§ **Extracted material**:

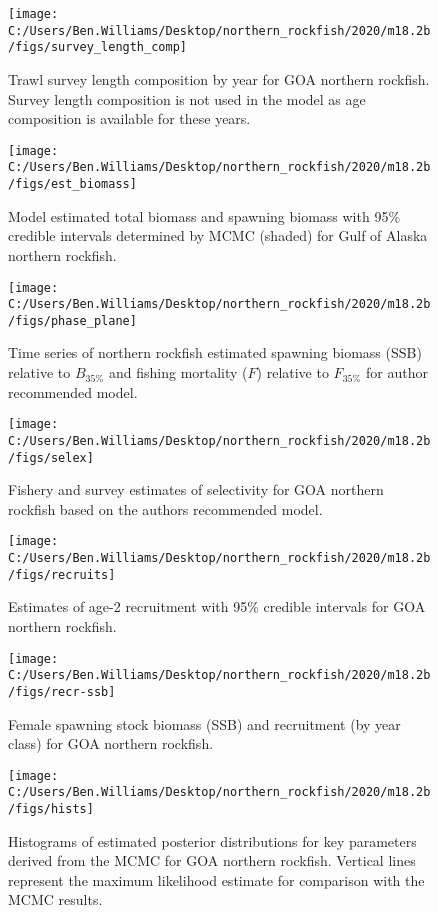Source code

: \documentclass[
  11pt,
]{article}
\begin{document}
\begin{figure}
\texttt{[image: C:/Users/Ben.Williams/Desktop/northern\_rockfish/2020/m18.2b/figs/survey\_length\_comp]} \caption{Trawl survey length composition by year for GOA northern rockfish. Survey length composition is not used in the model as age composition is available for these years.}\label{fig:fig7}
\end{figure}

\begin{figure}
\texttt{[image: C:/Users/Ben.Williams/Desktop/northern\_rockfish/2020/m18.2b/figs/est\_biomass]} \caption{Model estimated total biomass and spawning biomass with 95\% credible intervals determined by MCMC (shaded) for Gulf of Alaska northern rockfish.}\label{fig:fig9}
\end{figure}

\begin{figure}
\texttt{[image: C:/Users/Ben.Williams/Desktop/northern\_rockfish/2020/m18.2b/figs/phase\_plane]} \caption{Time series of northern rockfish estimated spawning biomass (SSB) relative to $B_{35\%}$ and fishing mortality ($F$) relative to $F_{35\%}$ for author recommended model.}\label{fig:fig10}
\end{figure}

\begin{figure}
\texttt{[image: C:/Users/Ben.Williams/Desktop/northern\_rockfish/2020/m18.2b/figs/selex]} \caption{Fishery and survey estimates of selectivity for GOA northern rockfish based on the authors recommended model.}\label{fig:fig11}
\end{figure}

\begin{figure}
\texttt{[image: C:/Users/Ben.Williams/Desktop/northern\_rockfish/2020/m18.2b/figs/recruits]} \caption{Estimates of age-2 recruitment with 95\% credible intervals for GOA northern rockfish.}\label{fig:fig12}
\end{figure}

\begin{figure}
\texttt{[image: C:/Users/Ben.Williams/Desktop/northern\_rockfish/2020/m18.2b/figs/recr-ssb]} \caption{Female spawning stock biomass (SSB) and recruitment (by year class) for GOA northern rockfish.}\label{fig:fig13}
\end{figure}

\begin{figure}
\texttt{[image: C:/Users/Ben.Williams/Desktop/northern\_rockfish/2020/m18.2b/figs/hists]} \caption{Histograms of estimated posterior distributions for key parameters derived from the MCMC for GOA northern rockfish. Vertical lines represent the maximum likelihood estimate for comparison with the MCMC results.}\label{fig:fig14}
\end{figure}
\end{document}
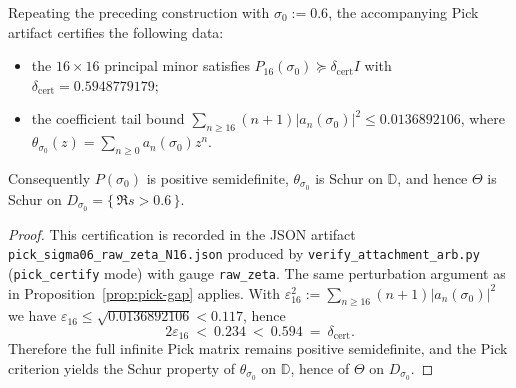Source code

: \documentclass[11pt]{article}
\begin{document}
\begin{proposition}[Certified Pick gap at $\sigma_0=0.6$]\label{prop:pick-gap06}
Repeating the preceding construction with $\sigma_0:=0.6$, the accompanying Pick artifact certifies the following data:
\begin{itemize}
\item the $16\times 16$ principal minor satisfies $P_{16}(\sigma_0)\succeq \delta_{\mathrm{cert}} I$ with $\delta_{\mathrm{cert}}=0.5948779179$;
\item the coefficient tail bound $\sum_{n\ge 16}(n+1)|a_n(\sigma_0)|^2\le 0.0136892106$, where $\theta_{\sigma_0}(z)=\sum_{n\ge 0}a_n(\sigma_0)z^n$.
\end{itemize}
Consequently $P(\sigma_0)$ is positive semidefinite, $\theta_{\sigma_0}$ is Schur on $\mathbb D$, and hence $\Theta$ is Schur on $D_{\sigma_0}=\{\,\Re s>0.6\,\}$.
\end{proposition}
\begin{proof}
This certification is recorded in the JSON artifact \texttt{pick\_sigma06\_raw\_zeta\_N16.json} produced by \texttt{verify\_attachment\_arb.py} (\texttt{pick\_certify} mode) with gauge \texttt{raw\_zeta}.
The same perturbation argument as in Proposition~\ref{prop:pick-gap} applies.
With $\varepsilon_{16}^2:=\sum_{n\ge 16}(n+1)|a_n(\sigma_0)|^2$ we have $\varepsilon_{16}\le \sqrt{0.0136892106}<0.117$, hence
\[
  2\varepsilon_{16}\ <\ 0.234\ <\ 0.594\ =\ \delta_{\mathrm{cert}}.
\]
Therefore the full infinite Pick matrix remains positive semidefinite, and the Pick criterion yields the Schur property of $\theta_{\sigma_0}$ on $\mathbb D$, hence of $\Theta$ on $D_{\sigma_0}$.
\end{proof}
\end{document}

§ **Problem statement**: The listing above is to be written out again exactly, with its pictures omitted.

§ **Solution to this task**:
Source code

: \documentclass[
  11pt,
]{article}
\begin{document}
\begin{figure}
\texttt{[image: C:/Users/Ben.Williams/Desktop/northern\_rockfish/2020/m18.2b/figs/survey\_length\_comp]} \caption{Trawl survey length composition by year for GOA northern rockfish. Survey length composition is not used in the model as age composition is available for these years.}\label{fig:fig7}
\end{figure}

\begin{figure}
\texttt{[image: C:/Users/Ben.Williams/Desktop/northern\_rockfish/2020/m18.2b/figs/est\_biomass]} \caption{Model estimated total biomass and spawning biomass with 95\% credible intervals determined by MCMC (shaded) for Gulf of Alaska northern rockfish.}\label{fig:fig9}
\end{figure}

\begin{figure}
\texttt{[image: C:/Users/Ben.Williams/Desktop/northern\_rockfish/2020/m18.2b/figs/phase\_plane]} \caption{Time series of northern rockfish estimated spawning biomass (SSB) relative to $B_{35\%}$ and fishing mortality ($F$) relative to $F_{35\%}$ for author recommended model.}\label{fig:fig10}
\end{figure}

\begin{figure}
\texttt{[image: C:/Users/Ben.Williams/Desktop/northern\_rockfish/2020/m18.2b/figs/selex]} \caption{Fishery and survey estimates of selectivity for GOA northern rockfish based on the authors recommended model.}\label{fig:fig11}
\end{figure}

\begin{figure}
\texttt{[image: C:/Users/Ben.Williams/Desktop/northern\_rockfish/2020/m18.2b/figs/recruits]} \caption{Estimates of age-2 recruitment with 95\% credible intervals for GOA northern rockfish.}\label{fig:fig12}
\end{figure}

\begin{figure}
\texttt{[image: C:/Users/Ben.Williams/Desktop/northern\_rockfish/2020/m18.2b/figs/recr-ssb]} \caption{Female spawning stock biomass (SSB) and recruitment (by year class) for GOA northern rockfish.}\label{fig:fig13}
\end{figure}

\begin{figure}
\texttt{[image: C:/Users/Ben.Williams/Desktop/northern\_rockfish/2020/m18.2b/figs/hists]} \caption{Histograms of estimated posterior distributions for key parameters derived from the MCMC for GOA northern rockfish. Vertical lines represent the maximum likelihood estimate for comparison with the MCMC results.}\label{fig:fig14}
\end{figure}
\end{document}
Source code

: \documentclass[11pt]{article}
\begin{document}
\begin{proposition}[Certified Pick gap at $\sigma_0=0.6$]\label{prop:pick-gap06}
Repeating the preceding construction with $\sigma_0:=0.6$, the accompanying Pick artifact certifies the following data:
\begin{itemize}
\item the $16\times 16$ principal minor satisfies $P_{16}(\sigma_0)\succeq \delta_{\mathrm{cert}} I$ with $\delta_{\mathrm{cert}}=0.5948779179$;
\item the coefficient tail bound $\sum_{n\ge 16}(n+1)|a_n(\sigma_0)|^2\le 0.0136892106$, where $\theta_{\sigma_0}(z)=\sum_{n\ge 0}a_n(\sigma_0)z^n$.
\end{itemize}
Consequently $P(\sigma_0)$ is positive semidefinite, $\theta_{\sigma_0}$ is Schur on $\mathbb D$, and hence $\Theta$ is Schur on $D_{\sigma_0}=\{\,\Re s>0.6\,\}$.
\end{proposition}
\begin{proof}
This certification is recorded in the JSON artifact \texttt{pick\_sigma06\_raw\_zeta\_N16.json} produced by \texttt{verify\_attachment\_arb.py} (\texttt{pick\_certify} mode) with gauge \texttt{raw\_zeta}.
The same perturbation argument as in Proposition~\ref{prop:pick-gap} applies.
With $\varepsilon_{16}^2:=\sum_{n\ge 16}(n+1)|a_n(\sigma_0)|^2$ we have $\varepsilon_{16}\le \sqrt{0.0136892106}<0.117$, hence
\[
  2\varepsilon_{16}\ <\ 0.234\ <\ 0.594\ =\ \delta_{\mathrm{cert}}.
\]
Therefore the full infinite Pick matrix remains positive semidefinite, and the Pick criterion yields the Schur property of $\theta_{\sigma_0}$ on $\mathbb D$, hence of $\Theta$ on $D_{\sigma_0}$.
\end{proof}
\end{document}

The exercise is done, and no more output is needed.